Duende Meadow by Paul Cook (
ISFDB,
Wikipedia,
SFE) is his standalone far-future science fiction novel, which is a sort of post-post-apocalyptic rediscovery tale, wherein a war-stricken humanity which hid underground for centuries and changed greatly within that time now re-emerges into the world above, not knowing what they will find, free for a limited time courtesy of publisher Phoenix Pick Press, who are e-printing it from its 1985 edition originally out from Bantam's Spectra imprint.
This is their featured Free Book of the Month for March.
Currently free throughout March @
the publisher's dedicated promo page (DRM-free ePub & Mobi bundle available worldwide; follow the instructions on the page to reset the suggested price in the cart to $0.00 during checkout)
There are two tie-in offers this month. One provides the rest of PPP's Cook catalogue of 7 additional backlist novels (8 total including the freebie) for just $7. I've
read and enjoyed his novel
Fortress on the Sun, which was a previous giveaway and good enough that I jumped on this exact tie-in offer the first time it made the rounds at a price of $10, many years ago.

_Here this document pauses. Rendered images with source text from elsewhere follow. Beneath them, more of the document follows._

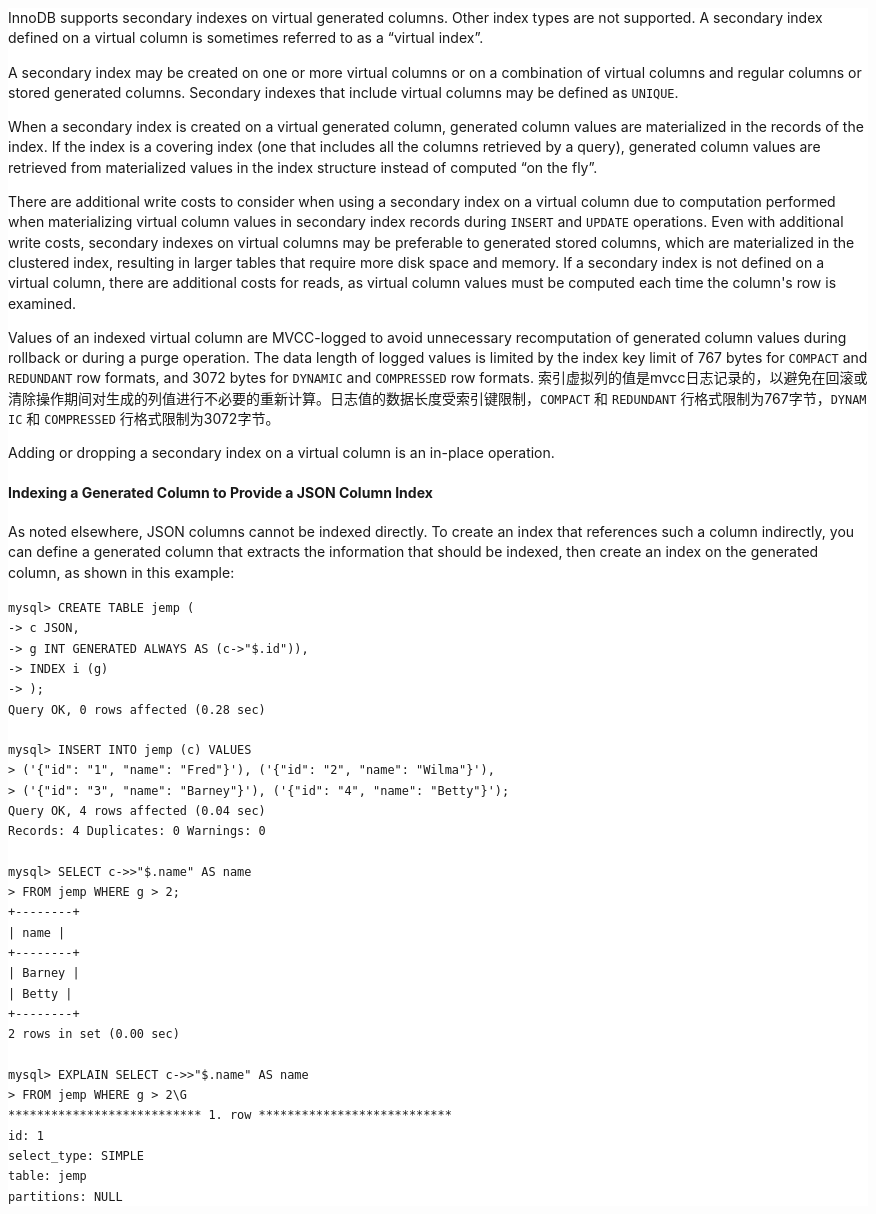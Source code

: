 InnoDB supports secondary indexes on virtual generated columns. Other index types are not supported. A secondary index defined on a virtual column is sometimes referred to as a “virtual index”.

A secondary index may be created on one or more virtual columns or on a combination of virtual columns and regular columns or stored generated columns. Secondary indexes that include virtual columns may be defined as `UNIQUE`.

When a secondary index is created on a virtual generated column, generated column values are materialized in the records of the index. If the index is a covering index (one that includes all the columns retrieved by a query), generated column values are retrieved from materialized values in the index structure instead of computed “on the fly”.

There are additional write costs to consider when using a secondary index on a virtual column due to computation performed when materializing virtual column values in secondary index records during `INSERT` and `UPDATE` operations. Even with additional write costs, secondary indexes on virtual columns may be preferable to generated stored columns, which are materialized in the clustered index, resulting in larger tables that require more disk space and memory. If a secondary index is not defined on a virtual column, there are additional costs for reads, as virtual column values must be computed each time the column's row is examined.

Values of an indexed virtual column are MVCC-logged to avoid unnecessary recomputation of generated column values during rollback or during a purge operation. The data length of logged values is limited by the index key limit of 767 bytes for `COMPACT` and `REDUNDANT` row formats, and 3072 bytes for `DYNAMIC` and `COMPRESSED` row formats.
索引虚拟列的值是mvcc日志记录的，以避免在回滚或清除操作期间对生成的列值进行不必要的重新计算。日志值的数据长度受索引键限制，`COMPACT` 和 `REDUNDANT` 行格式限制为767字节，`DYNAMIC` 和 `COMPRESSED` 行格式限制为3072字节。

Adding or dropping a secondary index on a virtual column is an in-place operation.

#### Indexing a Generated Column to Provide a JSON Column Index

As noted elsewhere, JSON columns cannot be indexed directly. To create an index that references such a column indirectly, you can define a generated column that extracts the information that should be indexed, then create an index on the generated column, as shown in this example:
```
mysql> CREATE TABLE jemp (
-> c JSON,
-> g INT GENERATED ALWAYS AS (c->"$.id")),
-> INDEX i (g)
-> );
Query OK, 0 rows affected (0.28 sec)

mysql> INSERT INTO jemp (c) VALUES
> ('{"id": "1", "name": "Fred"}'), ('{"id": "2", "name": "Wilma"}'),
> ('{"id": "3", "name": "Barney"}'), ('{"id": "4", "name": "Betty"}');
Query OK, 4 rows affected (0.04 sec)
Records: 4 Duplicates: 0 Warnings: 0

mysql> SELECT c->>"$.name" AS name
> FROM jemp WHERE g > 2;
+--------+
| name |
+--------+
| Barney |
| Betty |
+--------+
2 rows in set (0.00 sec)

mysql> EXPLAIN SELECT c->>"$.name" AS name
> FROM jemp WHERE g > 2\G
*************************** 1. row ***************************
id: 1
select_type: SIMPLE
table: jemp
partitions: NULL
```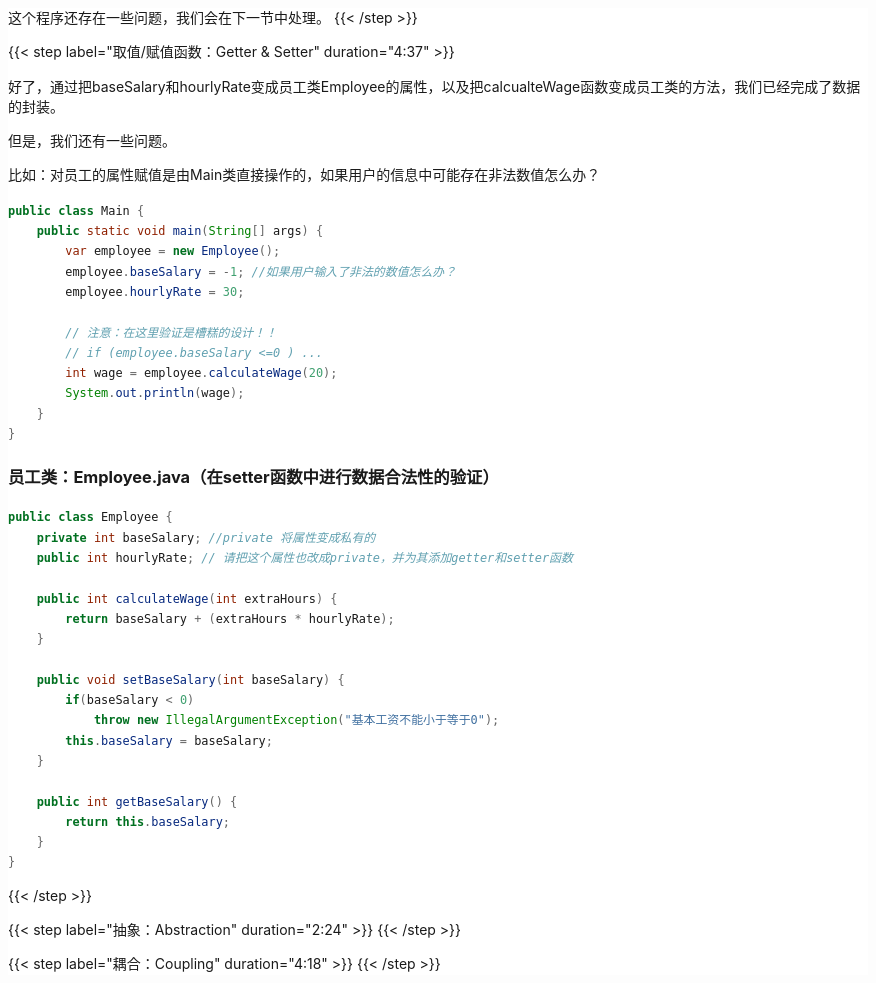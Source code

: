 
这个程序还存在一些问题，我们会在下一节中处理。
{{< /step >}}

{{< step label="取值/赋值函数：Getter & Setter" duration="4:37" >}}

好了，通过把baseSalary和hourlyRate变成员工类Employee的属性，以及把calcualteWage函数变成员工类的方法，我们已经完成了数据的封装。

但是，我们还有一些问题。

比如：对员工的属性赋值是由Main类直接操作的，如果用户的信息中可能存在非法数值怎么办？

```java
public class Main {
    public static void main(String[] args) {
        var employee = new Employee();
        employee.baseSalary = -1; //如果用户输入了非法的数值怎么办？
        employee.hourlyRate = 30;

        // 注意：在这里验证是槽糕的设计！！
        // if (employee.baseSalary <=0 ) ...
        int wage = employee.calculateWage(20);
        System.out.println(wage);
    }
}
```

### 员工类：Employee.java（在setter函数中进行数据合法性的验证）
```java
public class Employee {
    private int baseSalary; //private 将属性变成私有的
    public int hourlyRate; // 请把这个属性也改成private，并为其添加getter和setter函数

    public int calculateWage(int extraHours) {
        return baseSalary + (extraHours * hourlyRate);
    }

    public void setBaseSalary(int baseSalary) {
        if(baseSalary < 0)
            throw new IllegalArgumentException("基本工资不能小于等于0");
        this.baseSalary = baseSalary;
    }

    public int getBaseSalary() {
        return this.baseSalary;
    }
}
```

{{< /step >}}

{{< step label="抽象：Abstraction" duration="2:24" >}}
{{< /step >}}

{{< step label="耦合：Coupling" duration="4:18" >}}
{{< /step >}}
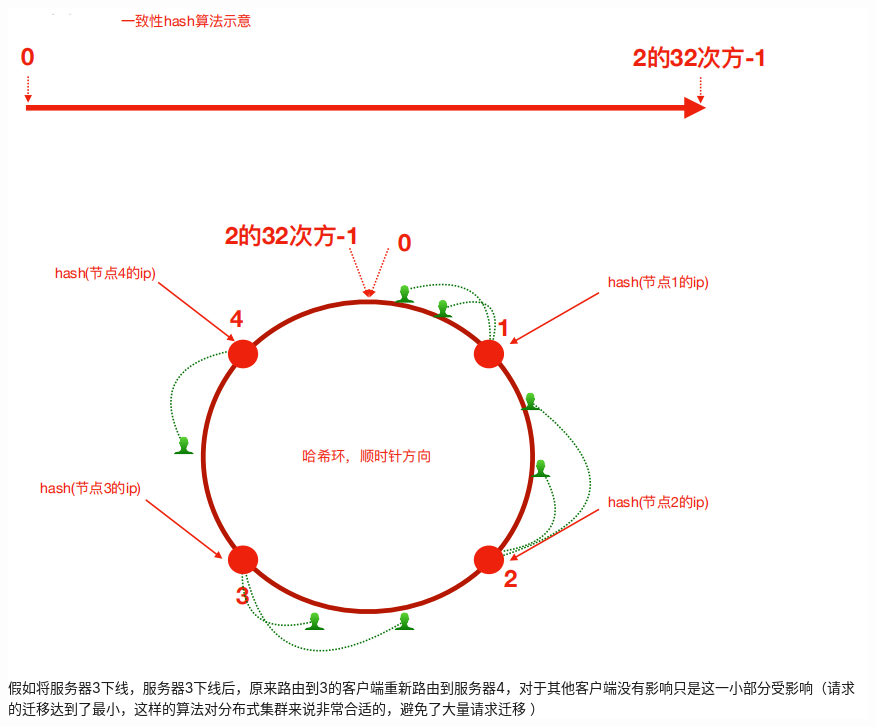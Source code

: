 ![](../img/cluster/cluster-img-9.png)

假如将服务器3下线，服务器3下线后，原来路由到3的客户端重新路由到服务器4，对于其他客户端没有影响只是这⼀⼩部分受影响（请求的迁移达到了最⼩，这样的算法对分布式集群来说⾮常合适的，避免了⼤量请求迁移 ）
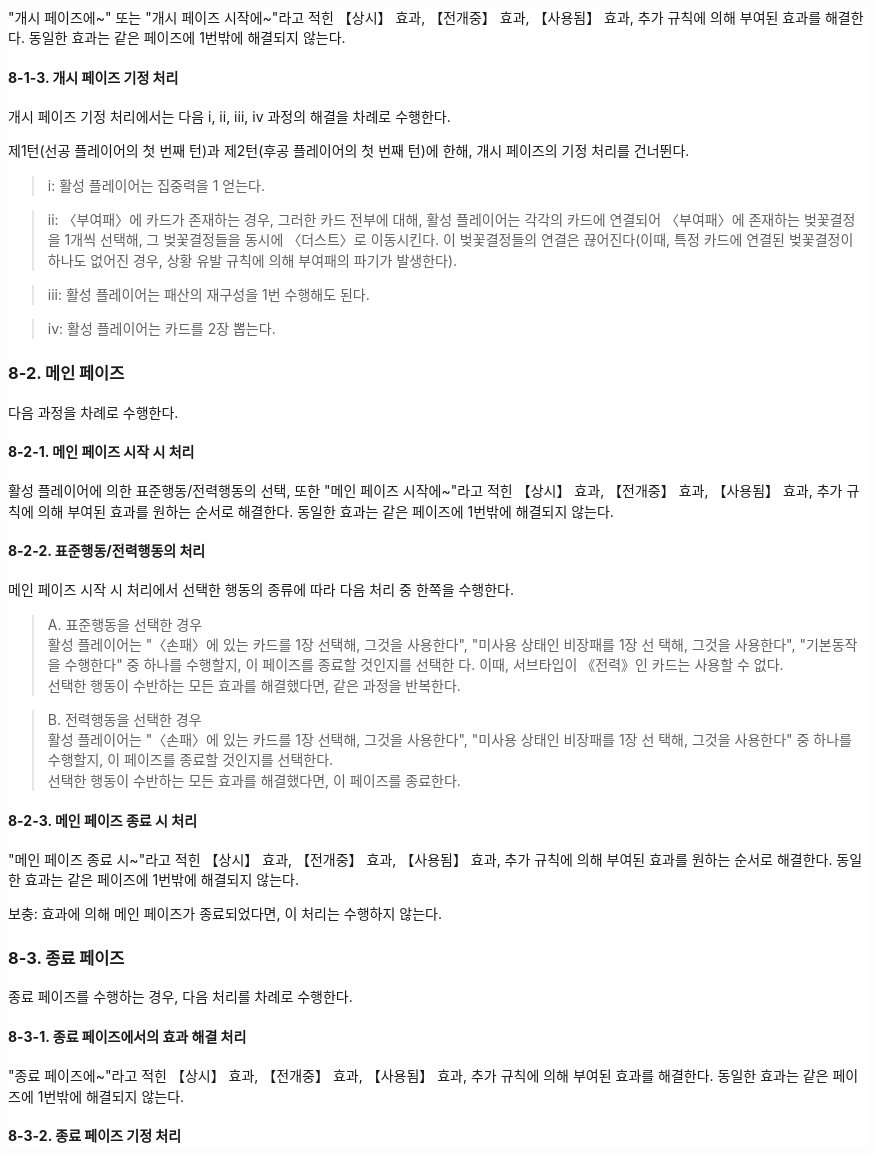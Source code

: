 "개시 페이즈에~" 또는 "개시 페이즈 시작에~"라고 적힌 【상시】 효과, 【전개중】 효과, 【사용됨】 효과, 추가 규칙에 의해 부여된 효과를 해결한다. 동일한 효과는 같은 페이즈에 1번밖에 해결되지 않는다.

#### 8-1-3. 개시 페이즈 기정 처리

개시 페이즈 기정 처리에서는 다음 i, ii, iii, iv 과정의 해결을 차례로 수행한다.

제1턴(선공 플레이어의 첫 번째 턴)과 제2턴(후공 플레이어의 첫 번째 턴)에 한해, 개시 페이즈의 기정 처리를 건너뛴다.

> i: 활성 플레이어는 집중력을 1 얻는다.

> ii: 〈부여패〉에 카드가 존재하는 경우, 그러한 카드 전부에 대해, 활성 플레이어는 각각의 카드에 연결되어 〈부여패〉에 존재하는 벚꽃결정을 1개씩 선택해, 그 벚꽃결정들을 동시에 〈더스트〉로 이동시킨다. 이 벚꽃결정들의 연결은 끊어진다(이때, 특정 카드에 연결된 벚꽃결정이 하나도 없어진 경우, 상황 유발 규칙에 의해 부여패의 파기가 발생한다).

> iii: 활성 플레이어는 패산의 재구성을 1번 수행해도 된다.

> iv: 활성 플레이어는 카드를 2장 뽑는다.

### 8-2. 메인 페이즈

다음 과정을 차례로 수행한다.

#### 8-2-1. 메인 페이즈 시작 시 처리

활성 플레이어에 의한 표준행동/전력행동의 선택, 또한 "메인 페이즈 시작에~"라고 적힌 【상시】 효과, 【전개중】 효과, 【사용됨】 효과, 추가 규칙에 의해 부여된 효과를 원하는 순서로 해결한다. 동일한 효과는 같은 페이즈에 1번밖에 해결되지 않는다.

#### 8-2-2. 표준행동/전력행동의 처리

메인 페이즈 시작 시 처리에서 선택한 행동의 종류에 따라 다음 처리 중 한쪽을 수행한다.

> A. 표준행동을 선택한 경우  
> 활성 플레이어는 "〈손패〉에 있는 카드를 1장 선택해, 그것을 사용한다", "미사용 상태인 비장패를 1장 선
택해, 그것을 사용한다", "기본동작을 수행한다" 중 하나를 수행할지, 이 페이즈를 종료할 것인지를 선택한
다. 이때, 서브타입이 《전력》인 카드는 사용할 수 없다.  
> 선택한 행동이 수반하는 모든 효과를 해결했다면, 같은 과정을 반복한다.

> B. 전력행동을 선택한 경우  
> 활성 플레이어는 "〈손패〉에 있는 카드를 1장 선택해, 그것을 사용한다", "미사용 상태인 비장패를 1장 선
택해, 그것을 사용한다" 중 하나를 수행할지, 이 페이즈를 종료할 것인지를 선택한다.  
> 선택한 행동이 수반하는 모든 효과를 해결했다면, 이 페이즈를 종료한다.

#### 8-2-3. 메인 페이즈 종료 시 처리

"메인 페이즈 종료 시~"라고 적힌 【상시】 효과, 【전개중】 효과, 【사용됨】 효과, 추가 규칙에 의해 부여된 효과를 원하는 순서로 해결한다. 동일한 효과는 같은 페이즈에 1번밖에 해결되지 않는다.

보충: 효과에 의해 메인 페이즈가 종료되었다면, 이 처리는 수행하지 않는다.

### 8-3. 종료 페이즈

종료 페이즈를 수행하는 경우, 다음 처리를 차례로 수행한다.

#### 8-3-1. 종료 페이즈에서의 효과 해결 처리

"종료 페이즈에~"라고 적힌 【상시】 효과, 【전개중】 효과, 【사용됨】 효과, 추가 규칙에 의해 부여된 효과를 해결한다. 동일한 효과는 같은 페이즈에 1번밖에 해결되지 않는다.

#### 8-3-2. 종료 페이즈 기정 처리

The other tie-in includes all the Cook titles, and for the combined minimum price of $8.50 adds 2 of Canadian author Terence M. Green's Mitch Helwig science fiction police procedurals previously published by St. Martin's Press in the 1980s, which I've also
read/bought the sequel due to a previous PPP giveaway. These are okay stories set in near-futuristic (for circa 1980s values of projected developments) Toronto with a slightly reactionary somewhat anti-hero.
IMHO, either option is really good value for money if you like Cook's writing and/or are interested in retro-80s future Toronto policing.
Description
When the last great war came, a small group of survivors hid themselves below the fields of Kansas, living in a place of eternal twilight.
Over time the energy surrounding the descendants of these survivors turned them into Duendes, ghost-like beings, never having seen real light or knowing anything of the conditions of the world beyond their underground enclosure.
Six hundred years have passed since the war and now some Duendes want to leave the safety of their habitat and finally go “above.” But what will they discover once they have emerged into the sunlight?